Exercise directions: Could you copy out all the lines in the material below where the word "updates" occurs?

=== Begin Enclosure ===

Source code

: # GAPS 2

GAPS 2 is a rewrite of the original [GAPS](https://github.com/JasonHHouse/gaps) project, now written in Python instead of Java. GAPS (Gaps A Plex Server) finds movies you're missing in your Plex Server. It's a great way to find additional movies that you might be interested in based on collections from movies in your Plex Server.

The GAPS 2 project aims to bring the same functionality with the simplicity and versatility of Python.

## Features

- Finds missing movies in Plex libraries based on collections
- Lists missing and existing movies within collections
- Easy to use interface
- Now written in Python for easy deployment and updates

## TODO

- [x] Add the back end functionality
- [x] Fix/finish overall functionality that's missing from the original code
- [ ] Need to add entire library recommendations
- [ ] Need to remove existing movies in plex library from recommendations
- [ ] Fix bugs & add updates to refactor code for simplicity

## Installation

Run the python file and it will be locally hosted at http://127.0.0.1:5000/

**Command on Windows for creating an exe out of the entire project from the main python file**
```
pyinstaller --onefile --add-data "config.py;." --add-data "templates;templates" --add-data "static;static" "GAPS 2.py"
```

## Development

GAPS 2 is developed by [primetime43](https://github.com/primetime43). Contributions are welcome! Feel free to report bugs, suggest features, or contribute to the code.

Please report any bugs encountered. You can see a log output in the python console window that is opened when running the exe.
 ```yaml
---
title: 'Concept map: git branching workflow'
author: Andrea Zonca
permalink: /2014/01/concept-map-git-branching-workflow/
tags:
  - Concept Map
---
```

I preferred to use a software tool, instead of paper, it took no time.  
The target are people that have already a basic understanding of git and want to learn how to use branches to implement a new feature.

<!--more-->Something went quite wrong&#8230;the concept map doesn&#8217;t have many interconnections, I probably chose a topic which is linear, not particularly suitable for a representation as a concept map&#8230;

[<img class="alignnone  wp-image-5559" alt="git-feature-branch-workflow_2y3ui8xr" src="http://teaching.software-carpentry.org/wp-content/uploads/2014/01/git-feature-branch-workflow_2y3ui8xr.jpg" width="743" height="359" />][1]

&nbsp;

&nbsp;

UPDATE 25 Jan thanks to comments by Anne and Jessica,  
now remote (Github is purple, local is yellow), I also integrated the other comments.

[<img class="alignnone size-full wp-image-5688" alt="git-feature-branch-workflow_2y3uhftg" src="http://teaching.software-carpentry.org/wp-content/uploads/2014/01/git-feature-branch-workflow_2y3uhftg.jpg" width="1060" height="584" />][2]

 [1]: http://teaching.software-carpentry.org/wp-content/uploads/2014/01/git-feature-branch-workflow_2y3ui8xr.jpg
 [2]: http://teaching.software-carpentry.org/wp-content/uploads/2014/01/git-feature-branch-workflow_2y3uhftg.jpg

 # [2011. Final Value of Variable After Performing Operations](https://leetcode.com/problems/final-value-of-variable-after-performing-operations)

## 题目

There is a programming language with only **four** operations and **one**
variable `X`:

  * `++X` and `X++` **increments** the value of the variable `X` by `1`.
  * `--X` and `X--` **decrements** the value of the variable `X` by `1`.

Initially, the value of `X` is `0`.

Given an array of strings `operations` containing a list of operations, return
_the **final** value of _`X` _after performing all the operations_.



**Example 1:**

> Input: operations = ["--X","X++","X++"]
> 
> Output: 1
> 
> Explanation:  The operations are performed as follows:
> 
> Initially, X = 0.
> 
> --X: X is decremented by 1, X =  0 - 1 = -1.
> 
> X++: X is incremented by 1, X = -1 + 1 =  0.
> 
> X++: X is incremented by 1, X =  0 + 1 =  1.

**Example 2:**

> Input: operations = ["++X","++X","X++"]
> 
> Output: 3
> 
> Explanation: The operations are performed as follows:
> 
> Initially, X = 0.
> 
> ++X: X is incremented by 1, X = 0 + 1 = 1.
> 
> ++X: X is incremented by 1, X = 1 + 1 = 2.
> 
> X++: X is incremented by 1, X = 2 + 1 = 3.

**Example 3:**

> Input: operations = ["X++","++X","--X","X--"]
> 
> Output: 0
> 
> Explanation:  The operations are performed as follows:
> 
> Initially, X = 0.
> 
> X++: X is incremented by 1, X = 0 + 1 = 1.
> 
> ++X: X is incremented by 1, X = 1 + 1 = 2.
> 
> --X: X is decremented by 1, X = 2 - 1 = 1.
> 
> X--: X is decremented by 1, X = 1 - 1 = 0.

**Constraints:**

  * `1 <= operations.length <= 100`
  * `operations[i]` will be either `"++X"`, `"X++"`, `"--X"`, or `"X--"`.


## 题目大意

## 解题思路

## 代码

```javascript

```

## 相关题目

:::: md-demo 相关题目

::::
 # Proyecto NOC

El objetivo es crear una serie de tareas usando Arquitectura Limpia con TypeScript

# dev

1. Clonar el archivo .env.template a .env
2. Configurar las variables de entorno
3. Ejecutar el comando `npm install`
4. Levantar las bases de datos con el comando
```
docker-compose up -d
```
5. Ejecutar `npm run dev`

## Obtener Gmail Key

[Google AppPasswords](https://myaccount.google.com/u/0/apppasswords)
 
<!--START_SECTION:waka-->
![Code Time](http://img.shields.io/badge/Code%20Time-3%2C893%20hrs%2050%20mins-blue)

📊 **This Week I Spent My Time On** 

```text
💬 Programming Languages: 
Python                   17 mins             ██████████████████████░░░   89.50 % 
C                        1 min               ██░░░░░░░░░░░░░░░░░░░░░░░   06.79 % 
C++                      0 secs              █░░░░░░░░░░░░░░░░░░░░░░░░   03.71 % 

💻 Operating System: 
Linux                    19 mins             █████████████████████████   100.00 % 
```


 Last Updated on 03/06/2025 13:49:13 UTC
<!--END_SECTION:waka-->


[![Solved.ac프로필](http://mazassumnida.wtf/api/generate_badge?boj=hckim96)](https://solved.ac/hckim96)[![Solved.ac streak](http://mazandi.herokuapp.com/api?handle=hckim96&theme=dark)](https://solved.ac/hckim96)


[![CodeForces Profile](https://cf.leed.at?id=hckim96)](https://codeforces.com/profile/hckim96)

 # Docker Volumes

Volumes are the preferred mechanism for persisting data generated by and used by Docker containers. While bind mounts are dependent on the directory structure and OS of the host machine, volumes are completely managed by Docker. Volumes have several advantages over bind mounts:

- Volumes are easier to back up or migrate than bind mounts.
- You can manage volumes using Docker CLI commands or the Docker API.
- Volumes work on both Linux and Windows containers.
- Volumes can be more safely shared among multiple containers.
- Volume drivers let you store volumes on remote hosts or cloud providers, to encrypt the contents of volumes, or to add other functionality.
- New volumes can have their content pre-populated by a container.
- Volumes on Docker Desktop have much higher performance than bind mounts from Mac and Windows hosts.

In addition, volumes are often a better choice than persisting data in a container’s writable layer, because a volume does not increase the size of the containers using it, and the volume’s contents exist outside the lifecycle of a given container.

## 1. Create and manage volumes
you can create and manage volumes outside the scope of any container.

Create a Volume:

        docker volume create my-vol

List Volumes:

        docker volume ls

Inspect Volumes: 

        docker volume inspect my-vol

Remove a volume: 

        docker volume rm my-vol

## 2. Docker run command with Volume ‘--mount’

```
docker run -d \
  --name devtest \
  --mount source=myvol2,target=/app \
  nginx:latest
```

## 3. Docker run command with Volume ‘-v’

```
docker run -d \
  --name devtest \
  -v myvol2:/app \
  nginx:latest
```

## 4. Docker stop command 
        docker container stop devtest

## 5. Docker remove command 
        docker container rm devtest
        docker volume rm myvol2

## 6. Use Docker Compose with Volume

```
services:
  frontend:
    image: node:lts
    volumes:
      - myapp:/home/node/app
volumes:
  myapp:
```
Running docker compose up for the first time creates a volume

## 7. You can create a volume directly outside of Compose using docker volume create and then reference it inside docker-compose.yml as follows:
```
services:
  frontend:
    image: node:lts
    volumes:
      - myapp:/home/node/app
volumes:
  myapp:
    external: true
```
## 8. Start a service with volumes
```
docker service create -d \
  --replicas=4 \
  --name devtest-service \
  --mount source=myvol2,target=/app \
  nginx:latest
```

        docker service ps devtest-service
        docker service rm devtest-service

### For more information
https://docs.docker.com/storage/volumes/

=== End Enclosure ===

Solution below:
- Now written in Python for easy deployment and updates
- [ ] Fix bugs & add updates to refactor code for simplicity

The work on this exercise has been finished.